── TASK INPUTS

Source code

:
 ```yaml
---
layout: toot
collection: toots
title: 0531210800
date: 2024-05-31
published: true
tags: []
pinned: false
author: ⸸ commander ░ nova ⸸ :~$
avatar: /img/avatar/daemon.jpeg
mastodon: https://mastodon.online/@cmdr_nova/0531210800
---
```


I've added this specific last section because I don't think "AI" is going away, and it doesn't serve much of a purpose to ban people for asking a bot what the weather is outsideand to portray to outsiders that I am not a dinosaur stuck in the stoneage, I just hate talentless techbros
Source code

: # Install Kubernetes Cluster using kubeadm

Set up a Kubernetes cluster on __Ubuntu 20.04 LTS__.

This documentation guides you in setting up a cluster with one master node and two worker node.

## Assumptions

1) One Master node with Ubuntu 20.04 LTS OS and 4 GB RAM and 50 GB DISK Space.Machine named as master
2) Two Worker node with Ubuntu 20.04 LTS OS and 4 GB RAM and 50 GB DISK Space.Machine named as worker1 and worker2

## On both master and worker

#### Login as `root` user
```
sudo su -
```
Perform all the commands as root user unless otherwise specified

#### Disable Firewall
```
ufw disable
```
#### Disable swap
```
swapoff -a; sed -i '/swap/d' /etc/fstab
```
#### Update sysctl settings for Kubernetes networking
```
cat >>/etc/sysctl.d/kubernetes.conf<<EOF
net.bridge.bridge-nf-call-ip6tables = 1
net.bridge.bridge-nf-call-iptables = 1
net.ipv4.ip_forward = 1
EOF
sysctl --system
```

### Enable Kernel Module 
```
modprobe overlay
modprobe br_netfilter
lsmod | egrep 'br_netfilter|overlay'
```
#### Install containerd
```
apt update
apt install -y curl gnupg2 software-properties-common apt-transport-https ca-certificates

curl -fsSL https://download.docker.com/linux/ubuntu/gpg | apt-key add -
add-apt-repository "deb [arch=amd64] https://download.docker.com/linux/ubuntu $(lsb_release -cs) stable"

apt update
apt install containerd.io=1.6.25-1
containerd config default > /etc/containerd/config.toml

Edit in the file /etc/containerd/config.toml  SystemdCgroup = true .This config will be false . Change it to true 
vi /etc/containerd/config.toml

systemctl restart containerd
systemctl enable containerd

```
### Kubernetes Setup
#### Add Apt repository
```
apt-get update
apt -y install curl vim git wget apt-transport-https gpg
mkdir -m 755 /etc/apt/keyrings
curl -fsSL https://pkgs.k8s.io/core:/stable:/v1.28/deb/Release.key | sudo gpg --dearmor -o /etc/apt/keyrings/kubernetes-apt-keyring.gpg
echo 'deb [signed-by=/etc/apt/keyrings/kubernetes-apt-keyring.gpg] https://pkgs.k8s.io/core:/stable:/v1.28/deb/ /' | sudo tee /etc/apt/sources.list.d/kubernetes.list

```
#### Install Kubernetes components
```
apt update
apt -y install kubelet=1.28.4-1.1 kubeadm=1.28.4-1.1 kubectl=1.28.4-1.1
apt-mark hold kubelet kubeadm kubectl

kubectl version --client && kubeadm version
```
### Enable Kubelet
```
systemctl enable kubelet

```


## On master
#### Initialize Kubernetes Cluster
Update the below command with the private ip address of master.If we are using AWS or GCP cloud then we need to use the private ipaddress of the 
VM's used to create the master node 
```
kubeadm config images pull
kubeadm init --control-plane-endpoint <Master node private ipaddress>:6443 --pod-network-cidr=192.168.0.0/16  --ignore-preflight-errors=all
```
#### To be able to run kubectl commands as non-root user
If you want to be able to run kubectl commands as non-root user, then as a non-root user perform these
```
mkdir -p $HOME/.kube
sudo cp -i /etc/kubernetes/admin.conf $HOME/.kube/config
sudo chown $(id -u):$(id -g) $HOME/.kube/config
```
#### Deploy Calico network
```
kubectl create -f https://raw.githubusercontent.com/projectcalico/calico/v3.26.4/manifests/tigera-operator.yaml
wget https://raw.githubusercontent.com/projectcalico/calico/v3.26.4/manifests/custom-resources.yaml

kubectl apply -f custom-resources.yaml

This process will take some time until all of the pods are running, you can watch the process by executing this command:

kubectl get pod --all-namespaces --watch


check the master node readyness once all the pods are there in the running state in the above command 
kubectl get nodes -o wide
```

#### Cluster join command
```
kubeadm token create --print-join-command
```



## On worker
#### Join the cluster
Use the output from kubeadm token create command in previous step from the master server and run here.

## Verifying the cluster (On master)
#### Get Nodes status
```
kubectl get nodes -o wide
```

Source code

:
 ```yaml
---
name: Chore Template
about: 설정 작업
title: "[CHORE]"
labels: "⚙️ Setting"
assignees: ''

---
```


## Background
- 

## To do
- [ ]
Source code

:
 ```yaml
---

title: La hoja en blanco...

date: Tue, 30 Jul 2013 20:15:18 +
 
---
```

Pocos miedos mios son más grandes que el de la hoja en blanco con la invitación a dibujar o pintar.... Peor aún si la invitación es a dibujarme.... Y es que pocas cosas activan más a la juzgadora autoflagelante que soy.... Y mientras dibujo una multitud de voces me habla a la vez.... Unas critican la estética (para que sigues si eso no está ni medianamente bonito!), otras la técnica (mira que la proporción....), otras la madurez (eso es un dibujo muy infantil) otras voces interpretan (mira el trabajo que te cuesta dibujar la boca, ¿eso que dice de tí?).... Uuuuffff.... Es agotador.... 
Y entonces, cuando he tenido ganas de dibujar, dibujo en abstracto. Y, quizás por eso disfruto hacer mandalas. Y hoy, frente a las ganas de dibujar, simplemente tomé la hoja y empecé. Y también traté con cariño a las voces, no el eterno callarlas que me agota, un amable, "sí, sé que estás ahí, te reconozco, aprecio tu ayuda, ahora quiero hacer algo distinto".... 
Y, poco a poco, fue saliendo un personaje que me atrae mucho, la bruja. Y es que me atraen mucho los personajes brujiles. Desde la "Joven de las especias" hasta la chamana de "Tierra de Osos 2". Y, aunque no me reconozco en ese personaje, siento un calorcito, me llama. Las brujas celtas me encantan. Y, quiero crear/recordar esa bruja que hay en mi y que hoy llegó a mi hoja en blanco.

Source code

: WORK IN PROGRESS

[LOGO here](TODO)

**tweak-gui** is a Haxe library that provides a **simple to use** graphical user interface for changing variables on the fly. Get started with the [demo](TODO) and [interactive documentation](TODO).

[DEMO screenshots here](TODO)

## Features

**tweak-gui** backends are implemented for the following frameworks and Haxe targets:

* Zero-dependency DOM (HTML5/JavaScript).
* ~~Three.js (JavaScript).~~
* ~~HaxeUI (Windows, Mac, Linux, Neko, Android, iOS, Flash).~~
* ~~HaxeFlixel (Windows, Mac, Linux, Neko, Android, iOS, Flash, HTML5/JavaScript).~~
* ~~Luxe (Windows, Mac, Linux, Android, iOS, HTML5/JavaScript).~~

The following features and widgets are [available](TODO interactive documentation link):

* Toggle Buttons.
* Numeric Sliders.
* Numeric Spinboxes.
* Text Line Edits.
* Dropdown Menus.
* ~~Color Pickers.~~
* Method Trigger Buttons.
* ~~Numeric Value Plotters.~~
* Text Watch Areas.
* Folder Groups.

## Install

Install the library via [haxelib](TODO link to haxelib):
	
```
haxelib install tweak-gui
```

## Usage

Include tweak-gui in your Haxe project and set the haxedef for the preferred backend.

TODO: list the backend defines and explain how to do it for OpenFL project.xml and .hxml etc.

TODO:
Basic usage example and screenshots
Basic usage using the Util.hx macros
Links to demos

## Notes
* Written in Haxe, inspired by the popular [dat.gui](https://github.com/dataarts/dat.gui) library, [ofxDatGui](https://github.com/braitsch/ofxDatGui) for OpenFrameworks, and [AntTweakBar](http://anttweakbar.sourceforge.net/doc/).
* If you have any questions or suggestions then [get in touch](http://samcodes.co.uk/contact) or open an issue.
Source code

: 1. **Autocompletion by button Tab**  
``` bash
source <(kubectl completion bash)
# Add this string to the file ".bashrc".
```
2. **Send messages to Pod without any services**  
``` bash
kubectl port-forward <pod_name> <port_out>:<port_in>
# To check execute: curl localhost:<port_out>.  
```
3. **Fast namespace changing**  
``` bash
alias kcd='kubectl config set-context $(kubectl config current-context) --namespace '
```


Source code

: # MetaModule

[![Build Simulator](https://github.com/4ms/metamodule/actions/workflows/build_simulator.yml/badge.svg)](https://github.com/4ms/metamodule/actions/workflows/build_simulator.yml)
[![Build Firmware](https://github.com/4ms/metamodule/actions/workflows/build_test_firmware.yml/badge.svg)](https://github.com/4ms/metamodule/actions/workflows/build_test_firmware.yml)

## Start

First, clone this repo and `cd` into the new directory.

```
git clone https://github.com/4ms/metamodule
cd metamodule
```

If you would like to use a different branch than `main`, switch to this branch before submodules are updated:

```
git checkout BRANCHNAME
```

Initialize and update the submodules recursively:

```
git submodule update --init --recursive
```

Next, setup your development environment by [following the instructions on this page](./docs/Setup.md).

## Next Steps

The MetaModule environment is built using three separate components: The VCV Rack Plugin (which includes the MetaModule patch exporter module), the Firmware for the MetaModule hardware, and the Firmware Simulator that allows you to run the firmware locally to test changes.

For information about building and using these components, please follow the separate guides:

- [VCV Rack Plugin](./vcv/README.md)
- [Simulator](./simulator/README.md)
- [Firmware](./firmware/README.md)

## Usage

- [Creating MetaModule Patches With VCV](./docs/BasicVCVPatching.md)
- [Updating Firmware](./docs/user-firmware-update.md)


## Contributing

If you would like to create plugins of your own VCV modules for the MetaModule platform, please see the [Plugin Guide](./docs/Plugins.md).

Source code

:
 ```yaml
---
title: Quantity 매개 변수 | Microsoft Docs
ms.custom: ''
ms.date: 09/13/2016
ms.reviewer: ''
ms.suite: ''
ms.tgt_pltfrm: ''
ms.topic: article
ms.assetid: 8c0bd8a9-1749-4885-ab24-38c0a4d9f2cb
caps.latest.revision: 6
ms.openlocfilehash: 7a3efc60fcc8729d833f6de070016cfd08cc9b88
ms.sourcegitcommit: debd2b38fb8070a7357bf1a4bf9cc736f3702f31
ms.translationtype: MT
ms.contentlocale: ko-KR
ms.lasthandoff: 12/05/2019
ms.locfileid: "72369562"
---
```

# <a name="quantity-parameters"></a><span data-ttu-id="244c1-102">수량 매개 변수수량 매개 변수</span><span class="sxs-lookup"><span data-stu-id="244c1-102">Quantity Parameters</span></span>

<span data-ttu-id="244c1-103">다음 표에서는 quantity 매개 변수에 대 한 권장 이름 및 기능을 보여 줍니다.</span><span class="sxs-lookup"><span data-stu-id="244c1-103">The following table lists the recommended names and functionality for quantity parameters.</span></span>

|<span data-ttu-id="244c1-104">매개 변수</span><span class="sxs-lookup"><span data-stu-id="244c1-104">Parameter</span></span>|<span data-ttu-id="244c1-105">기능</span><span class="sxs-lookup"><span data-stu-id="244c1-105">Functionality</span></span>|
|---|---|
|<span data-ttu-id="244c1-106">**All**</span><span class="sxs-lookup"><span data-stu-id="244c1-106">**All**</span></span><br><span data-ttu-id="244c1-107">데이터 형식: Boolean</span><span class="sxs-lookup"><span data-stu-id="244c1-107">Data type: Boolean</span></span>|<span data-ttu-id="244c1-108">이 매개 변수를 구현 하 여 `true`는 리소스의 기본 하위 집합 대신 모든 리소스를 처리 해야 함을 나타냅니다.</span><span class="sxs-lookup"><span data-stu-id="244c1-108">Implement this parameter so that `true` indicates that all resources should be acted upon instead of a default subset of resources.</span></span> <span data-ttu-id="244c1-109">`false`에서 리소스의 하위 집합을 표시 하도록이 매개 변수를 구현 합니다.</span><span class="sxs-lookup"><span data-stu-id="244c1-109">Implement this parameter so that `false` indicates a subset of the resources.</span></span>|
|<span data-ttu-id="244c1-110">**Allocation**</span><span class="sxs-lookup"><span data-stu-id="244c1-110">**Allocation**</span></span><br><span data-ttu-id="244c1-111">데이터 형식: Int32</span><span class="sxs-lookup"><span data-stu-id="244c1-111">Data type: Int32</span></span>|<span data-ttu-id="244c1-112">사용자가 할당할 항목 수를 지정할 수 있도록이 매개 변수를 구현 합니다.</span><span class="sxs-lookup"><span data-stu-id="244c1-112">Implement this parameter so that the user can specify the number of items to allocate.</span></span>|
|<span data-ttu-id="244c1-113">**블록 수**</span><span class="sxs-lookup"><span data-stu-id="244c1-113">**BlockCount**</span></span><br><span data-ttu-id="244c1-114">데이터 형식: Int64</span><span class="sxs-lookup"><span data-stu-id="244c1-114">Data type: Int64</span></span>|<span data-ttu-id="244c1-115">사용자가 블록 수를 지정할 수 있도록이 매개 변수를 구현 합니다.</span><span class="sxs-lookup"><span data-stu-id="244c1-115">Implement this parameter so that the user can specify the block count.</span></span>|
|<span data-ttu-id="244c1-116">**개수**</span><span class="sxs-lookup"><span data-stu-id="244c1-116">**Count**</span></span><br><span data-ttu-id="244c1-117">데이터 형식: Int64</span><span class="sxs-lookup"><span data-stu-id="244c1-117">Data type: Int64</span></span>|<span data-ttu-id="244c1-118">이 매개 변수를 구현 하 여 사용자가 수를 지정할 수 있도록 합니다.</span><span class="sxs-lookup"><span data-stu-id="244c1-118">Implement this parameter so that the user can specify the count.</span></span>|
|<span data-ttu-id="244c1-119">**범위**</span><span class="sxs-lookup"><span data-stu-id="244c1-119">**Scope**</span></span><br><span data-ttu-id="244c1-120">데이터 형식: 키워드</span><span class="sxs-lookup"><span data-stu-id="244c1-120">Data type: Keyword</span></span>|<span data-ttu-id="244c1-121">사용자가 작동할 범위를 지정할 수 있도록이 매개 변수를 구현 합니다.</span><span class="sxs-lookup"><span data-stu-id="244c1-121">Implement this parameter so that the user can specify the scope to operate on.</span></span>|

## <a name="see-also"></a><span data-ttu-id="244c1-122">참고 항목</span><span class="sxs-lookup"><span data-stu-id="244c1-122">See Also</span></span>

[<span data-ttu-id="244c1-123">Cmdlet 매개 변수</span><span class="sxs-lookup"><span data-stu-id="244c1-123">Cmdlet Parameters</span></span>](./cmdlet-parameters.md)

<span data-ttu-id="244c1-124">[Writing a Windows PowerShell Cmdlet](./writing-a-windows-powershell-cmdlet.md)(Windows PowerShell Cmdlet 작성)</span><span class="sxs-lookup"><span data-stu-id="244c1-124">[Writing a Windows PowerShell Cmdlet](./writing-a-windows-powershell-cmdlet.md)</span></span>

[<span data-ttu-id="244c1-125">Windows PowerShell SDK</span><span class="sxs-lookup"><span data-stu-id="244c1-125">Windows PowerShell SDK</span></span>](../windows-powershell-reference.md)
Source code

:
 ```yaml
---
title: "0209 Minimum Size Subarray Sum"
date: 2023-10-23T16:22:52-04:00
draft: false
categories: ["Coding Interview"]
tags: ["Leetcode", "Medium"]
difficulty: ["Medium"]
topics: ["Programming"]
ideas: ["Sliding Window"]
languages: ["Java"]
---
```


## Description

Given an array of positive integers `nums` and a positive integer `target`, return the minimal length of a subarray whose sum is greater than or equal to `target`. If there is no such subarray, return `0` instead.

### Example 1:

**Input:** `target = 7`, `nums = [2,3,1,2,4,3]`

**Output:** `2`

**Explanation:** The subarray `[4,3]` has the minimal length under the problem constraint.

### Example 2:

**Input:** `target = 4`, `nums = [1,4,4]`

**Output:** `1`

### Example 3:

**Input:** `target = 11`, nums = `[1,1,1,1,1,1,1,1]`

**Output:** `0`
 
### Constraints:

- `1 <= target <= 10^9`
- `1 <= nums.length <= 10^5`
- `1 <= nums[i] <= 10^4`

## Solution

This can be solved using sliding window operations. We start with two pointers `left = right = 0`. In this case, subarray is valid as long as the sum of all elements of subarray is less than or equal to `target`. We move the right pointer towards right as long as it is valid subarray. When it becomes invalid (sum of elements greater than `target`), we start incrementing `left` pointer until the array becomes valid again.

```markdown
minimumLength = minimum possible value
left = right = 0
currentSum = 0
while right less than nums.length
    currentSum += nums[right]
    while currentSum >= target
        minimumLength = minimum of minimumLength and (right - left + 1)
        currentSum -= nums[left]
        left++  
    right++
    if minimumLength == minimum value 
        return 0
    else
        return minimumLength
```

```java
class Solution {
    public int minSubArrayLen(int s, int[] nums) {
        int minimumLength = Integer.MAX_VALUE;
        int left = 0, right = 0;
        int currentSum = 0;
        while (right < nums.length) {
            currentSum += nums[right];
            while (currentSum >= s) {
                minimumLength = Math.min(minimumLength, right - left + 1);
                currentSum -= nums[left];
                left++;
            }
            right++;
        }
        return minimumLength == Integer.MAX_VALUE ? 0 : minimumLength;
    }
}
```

────

WORK TO COMPLETE → Gather from the entries above all lines that include the string "Buttons".

EXERCISE RESULT →
* Toggle Buttons.
* Method Trigger Buttons.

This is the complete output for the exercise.